Education

WHAT’S UP? A Relative Eclipse

By Lou Mayo

Around the turn of the century (1900 that is), physics got weird. In fact, our whole understanding of the universe got weird. With the advent of quantum physics and relativity, our ideas about everything from time and space to causality were thrown into doubt and eventually broken.

So it was when, in 1905, Albert Einstein published his work on special relativity which stated that the laws of physics were the same for all observers in an inertial (constant velocity) frame of reference and that the speed of light in a vacuum was independent of the motion of an observer.

Negative image of the May 29, 1919 solar eclipse showing star positions.
Negative image of the May 29, 1919 solar eclipse showing star positions.

It took Einstein 10 more years to publish his theory of General Relativity which included accelerating reference frames and concluded that massive objects distort space-time. The force of gravity then was to be reimagined as the warping of space-time (the concept of independent space and time also got the boot) and not as an actual force at a distance.

His theories met with both acclaim and skepticism but were essentially untestable. That is until 1919 when British astronomer, Sir Arthur Eddington of Cambridge University, observed a total solar eclipse from the island of Príncipe off the west coast of Africa.

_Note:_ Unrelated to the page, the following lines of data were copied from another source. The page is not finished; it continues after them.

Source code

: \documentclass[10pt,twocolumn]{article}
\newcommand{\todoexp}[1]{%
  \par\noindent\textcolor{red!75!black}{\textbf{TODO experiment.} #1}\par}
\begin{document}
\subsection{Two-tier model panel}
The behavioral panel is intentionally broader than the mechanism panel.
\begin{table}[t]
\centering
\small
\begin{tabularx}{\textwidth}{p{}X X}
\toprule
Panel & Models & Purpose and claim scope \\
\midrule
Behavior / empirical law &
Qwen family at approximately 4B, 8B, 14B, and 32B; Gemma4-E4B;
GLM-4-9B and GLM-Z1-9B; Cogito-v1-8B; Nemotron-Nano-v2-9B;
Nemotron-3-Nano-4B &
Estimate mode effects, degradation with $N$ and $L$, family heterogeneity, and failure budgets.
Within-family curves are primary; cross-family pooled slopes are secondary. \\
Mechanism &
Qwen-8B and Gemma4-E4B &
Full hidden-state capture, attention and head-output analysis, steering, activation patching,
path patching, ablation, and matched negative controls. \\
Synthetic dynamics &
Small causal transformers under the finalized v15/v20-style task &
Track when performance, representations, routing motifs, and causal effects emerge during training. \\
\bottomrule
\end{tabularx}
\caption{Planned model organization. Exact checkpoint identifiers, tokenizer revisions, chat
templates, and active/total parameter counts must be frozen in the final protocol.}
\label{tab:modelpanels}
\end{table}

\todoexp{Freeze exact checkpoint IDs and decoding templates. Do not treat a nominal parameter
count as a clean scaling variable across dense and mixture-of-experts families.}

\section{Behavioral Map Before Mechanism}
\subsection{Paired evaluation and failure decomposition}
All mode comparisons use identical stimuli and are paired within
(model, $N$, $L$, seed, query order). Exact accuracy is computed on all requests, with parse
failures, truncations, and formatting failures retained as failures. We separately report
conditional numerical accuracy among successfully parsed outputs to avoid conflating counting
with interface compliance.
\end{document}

Sir Arthur Stanley Eddington (1882-1944)
Sir Arthur Stanley Eddington (1882-1944)
New York Times headline, November 10, 1919
New York Times headline, November 10, 1919

The sun was in the constellation Taurus and as darkness fell, a few stars in the Hyades cluster could be seen near the limb of the sun. Einstein’s theory of General Relativity (often just called GR) predicted that the apparent positions of stars observed near the sun would be shifted as their light rolled around the curved space near the massive sun. Eddington took photographs of the sun during totality and carefully measured the positions of these stars. He then compared their positions to positions at night, away from the influence of the sun’s mass. His analysis concluded that the stars did indeed appear to shift positions and by the amount Einstein’s theory predicted. The experiment was repeated during the total solar eclipse of 1922, 1953, and 1972. All reported similar results. Of his historic observations, Eddington wrote:

Oh leave the Wise our measures to collate

One thing at least is certain, LIGHT has WEIGHT,

One thing is certain, and the rest debate –

Light-rays, when near the Sun, DO NOT GO STRAIGHT.